Lectionary 587, Gospel Luke 1:57-66, 80

A person’s name is a precious thing; it identifies and distinguishes the person from others and often is the expression of the parents’ aspirations for a child. By naming a child for an older relative or ancestor we honor the elder and hope that the child bears some of the same qualities as his or her namesake. John the Baptist is the saint whom the Church honors in a special way today, and his name came about in an unusual manner. In spite of the odd circumstances his name tells us something about John, and more importantly about God who called him from birth and from his mother’s womb gave him his name (see Isa 49:1).

First we recall that due to his father Zechariah’s muteness it fell to his mother Elizabeth to name the child. Next we note that Elizabeth gives her son the name “John”, not attested among his elder relatives. Although her neighbors protest this departure from common practice Elizabeth insists, and when Zechariah confirms her decision by writing it on a tablet he is freed from his mute status and praises God. The name John is the anglicized version of the Hebrew name meaning “the Lord is merciful” and as such it anticipates the wonderful work of mercy that John himself will perform, and even more the surpassing act of mercy that God revels to his people through Jesus, John’s kinsman.
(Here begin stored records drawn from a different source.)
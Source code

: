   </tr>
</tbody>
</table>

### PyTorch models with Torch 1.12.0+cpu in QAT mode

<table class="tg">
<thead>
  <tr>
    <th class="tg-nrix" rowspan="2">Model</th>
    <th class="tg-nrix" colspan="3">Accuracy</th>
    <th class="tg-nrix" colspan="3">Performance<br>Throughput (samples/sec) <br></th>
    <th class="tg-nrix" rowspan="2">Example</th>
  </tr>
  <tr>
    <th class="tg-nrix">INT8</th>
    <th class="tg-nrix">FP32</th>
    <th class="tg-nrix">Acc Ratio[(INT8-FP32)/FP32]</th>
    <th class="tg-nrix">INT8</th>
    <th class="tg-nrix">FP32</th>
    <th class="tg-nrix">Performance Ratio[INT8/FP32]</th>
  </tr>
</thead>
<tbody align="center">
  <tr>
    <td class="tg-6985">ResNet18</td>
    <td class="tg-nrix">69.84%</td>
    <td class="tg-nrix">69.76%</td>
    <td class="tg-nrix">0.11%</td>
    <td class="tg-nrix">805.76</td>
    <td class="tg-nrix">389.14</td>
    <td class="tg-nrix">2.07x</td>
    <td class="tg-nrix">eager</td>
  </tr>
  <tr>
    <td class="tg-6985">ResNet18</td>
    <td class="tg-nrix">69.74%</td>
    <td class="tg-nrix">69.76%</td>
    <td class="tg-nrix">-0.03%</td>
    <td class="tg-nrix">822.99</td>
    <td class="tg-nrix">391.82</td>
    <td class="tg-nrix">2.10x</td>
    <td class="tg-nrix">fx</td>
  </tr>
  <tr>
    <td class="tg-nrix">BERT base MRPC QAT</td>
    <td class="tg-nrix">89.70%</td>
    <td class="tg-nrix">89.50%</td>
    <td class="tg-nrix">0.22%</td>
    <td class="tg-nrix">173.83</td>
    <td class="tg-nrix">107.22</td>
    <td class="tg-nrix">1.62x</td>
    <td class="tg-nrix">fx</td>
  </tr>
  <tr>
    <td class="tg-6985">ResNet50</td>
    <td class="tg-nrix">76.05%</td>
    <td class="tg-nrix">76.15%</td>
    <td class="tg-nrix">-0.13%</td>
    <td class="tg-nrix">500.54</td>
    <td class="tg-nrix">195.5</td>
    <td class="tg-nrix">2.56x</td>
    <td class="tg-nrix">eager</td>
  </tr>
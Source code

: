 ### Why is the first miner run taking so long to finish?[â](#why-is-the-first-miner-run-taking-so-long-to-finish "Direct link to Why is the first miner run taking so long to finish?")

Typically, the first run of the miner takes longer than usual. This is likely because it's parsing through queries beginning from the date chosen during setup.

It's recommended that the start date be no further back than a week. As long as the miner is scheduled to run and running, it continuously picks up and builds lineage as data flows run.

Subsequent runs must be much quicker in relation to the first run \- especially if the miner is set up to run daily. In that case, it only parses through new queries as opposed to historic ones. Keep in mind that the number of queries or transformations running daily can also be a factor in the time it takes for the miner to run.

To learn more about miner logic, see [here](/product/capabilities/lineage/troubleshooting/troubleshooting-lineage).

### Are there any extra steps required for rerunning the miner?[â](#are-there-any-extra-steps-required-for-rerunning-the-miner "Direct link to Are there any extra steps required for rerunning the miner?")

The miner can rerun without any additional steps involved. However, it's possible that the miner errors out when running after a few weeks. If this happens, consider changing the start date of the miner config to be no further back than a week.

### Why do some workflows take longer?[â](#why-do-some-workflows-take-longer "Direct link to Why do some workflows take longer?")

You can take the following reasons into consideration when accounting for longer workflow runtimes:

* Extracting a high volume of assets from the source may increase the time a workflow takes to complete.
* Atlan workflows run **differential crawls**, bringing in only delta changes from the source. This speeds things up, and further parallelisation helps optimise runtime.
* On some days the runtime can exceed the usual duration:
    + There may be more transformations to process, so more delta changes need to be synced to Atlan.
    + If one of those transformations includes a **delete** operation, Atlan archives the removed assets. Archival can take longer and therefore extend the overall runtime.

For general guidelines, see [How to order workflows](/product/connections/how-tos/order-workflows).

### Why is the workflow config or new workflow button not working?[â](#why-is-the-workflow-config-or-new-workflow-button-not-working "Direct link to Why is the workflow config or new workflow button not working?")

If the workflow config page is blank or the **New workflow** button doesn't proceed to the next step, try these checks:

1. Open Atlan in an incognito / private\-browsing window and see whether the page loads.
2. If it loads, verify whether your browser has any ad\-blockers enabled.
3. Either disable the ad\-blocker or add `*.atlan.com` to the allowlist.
As remarkable as John was, he always pointed others away from himself and toward Jesus, and was consciously aware that his entire life found its purpose in serving as the herald of his younger cousin. In the Gospel of John we hear the Baptist go so far as to state: “He must increase, I must decrease” (John 3:30). Perhaps it is in this spirit of setting our hopes on the future that we name our children, either giving our own name to a son or daughter who will carry on the family tradition or fortune or reputation, or naming a child in such a way that they represent for us a new beginning, or the opportunity we never had.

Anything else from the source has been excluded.